第四幕 037話 満つる辱め
「ふふっ」
笑う。
嘲る。
隷従の呪いというのは素晴らしい。
何が良いかと言えば、意識が埋没しないことがいい。
命令には逆らわない。
だがその顔には苦痛と屈辱が強く浮かび、憎しみと怯えを同居させた目を向ける。リュドミラに。
二対の小さな瞳が、リュドミラの体の芯を震わす。
最近覚えた遊びだ。
「やめていいと、誰が言いました?」
濡れたその手が止まったことを責める。
「続けなさい」
「う、ぁぁっ……」
「もう……うぅ」
二つの小さな手が、二つの小さなモノを掴んでまた動き出す。
湿り気がある分だけ先ほどより潤滑なのではないかとリュドミラは思うが、すぐに渇いて痛いらしい。
まあどうでもいいけれど。
遊ぶのなら野良がいい。
牧場のものは生まれつき飼い馴らされてしまっていて、興が乗らないのだ。
屠殺される運命を受け入れている家畜のよう。
野良は違う。
自分たちの置かれた境遇を受け入れられず、我が身に降りかかる不幸に怨嗟の言葉が漏れる。
それがいい。
言葉が通じるというのもいいし、羞恥心があるから面白い。
情けない泣き顔で、畜生同士で有り得ないことを命じられその姿を笑われる。
最近のリュドミラの楽しみだ。
ヘズの町から北東、ニアミカルム山脈を分け入った先に影陋族の隠れ里があった。
連中は隠れ住んでいるつもりだろうが、実際は違う。
ミルガーハ家が方々に手を回して影陋族を放牧している場所だ。
保護区、というのだろうか。
牧場ももちろん使っているが、実験的に影陋族の村を残した。
南部を狩り尽くしたところでその集落を発見して、慌てて狩ることもないと放置することに。
慈悲と言ってもいいのではないだろうか。
このままでは絶滅してしまう野生の影陋族を存えさせてやろうと、ミルガーハからの慈悲。
稀に、野良の影陋族をと希望する客もいる。
牧場の方が高級品というはずだったが、このままでは希少価値から野良の方が高くなりかねない。

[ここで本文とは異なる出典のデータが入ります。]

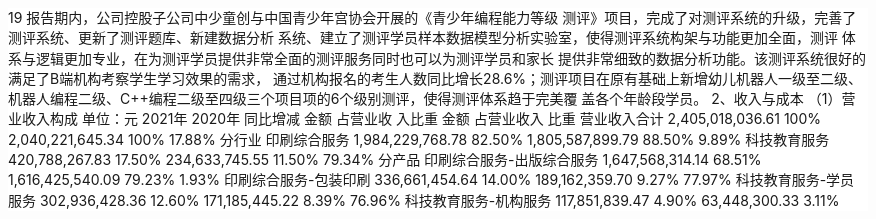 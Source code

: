 19
报告期内，公司控股子公司中少童创与中国青少年宫协会开展的《青少年编程能力等级
测评》项目，完成了对测评系统的升级，完善了测评系统、更新了测评题库、新建数据分析
系统、建立了测评学员样本数据模型分析实验室，使得测评系统构架与功能更加全面，测评
体系与逻辑更加专业，在为测评学员提供非常全面的测评服务同时也可以为测评学员和家长
提供非常细致的数据分析功能。该测评系统很好的满足了B端机构考察学生学习效果的需求，
通过机构报名的考生人数同比增长28.6%；测评项目在原有基础上新增幼儿机器人一级至二级、
机器人编程二级、C++编程二级至四级三个项目项的6个级别测评，使得测评体系趋于完美覆
盖各个年龄段学员。
2、收入与成本
（1）营业收入构成
单位：元
2021年
2020年
同比增减
金额
占营业收
入比重
金额
占营业收入
比重
营业收入合计
2,405,018,036.61
100%
2,040,221,645.34
100%
17.88%
分行业
印刷综合服务
1,984,229,768.78
82.50%
1,805,587,899.79
88.50%
9.89%
科技教育服务
420,788,267.83
17.50%
234,633,745.55
11.50%
79.34%
分产品
印刷综合服务-出版综合服务
1,647,568,314.14
68.51%
1,616,425,540.09
79.23%
1.93%
印刷综合服务-包装印刷
336,661,454.64
14.00%
189,162,359.70
9.27%
77.97%
科技教育服务-学员服务
302,936,428.36
12.60%
171,185,445.22
8.39%
76.96%
科技教育服务-机构服务
117,851,839.47
4.90%
63,448,300.33
3.11%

見た目の珍しい配合は高級牧場でなければ手に入らないが、野生には野生の楽しみ方がある。
保護区から、こっそりと。
密漁が許されるのも、リュドミラがミルガーハの未来の当主だから。
長寿の影陋族の奴隷には、過去には彼らの村で普通に育った者も少なくない。
だが、百年を越える人間の支配の中で、そういう個体はそれなりの年齢だ。
若い個体の入手は難しい。
西部でも最近はあまり新規入荷が少ない。
影陋族だけが目的ではなく、その他の資源で充分に潤っているのだから経済としてはそれでいい。
こっちは、ただの性的な嗜好だ。
リュドミラは何でも許される。何でも手に入る。
西部が妙なことになり、ヘズの町も危ういとは聞くけれど。
こういう波も時にはあるものだろう。むしろ自分の時代で良かったと思うくらい。
様子を見る時期ということで、祖父から軽挙を
冷静に自分を見てみれば、若さもあって気が急いていたのかもしれない。
ハルマニーのことは笑えない。
強敵が来る。戦わなければ。
そういうのは軍人の役割であって、リュドミラの役回りではない。
損得の分岐を見極め、なるべく得になるよう、なるべく損をしないよう立ち回る。それが商売。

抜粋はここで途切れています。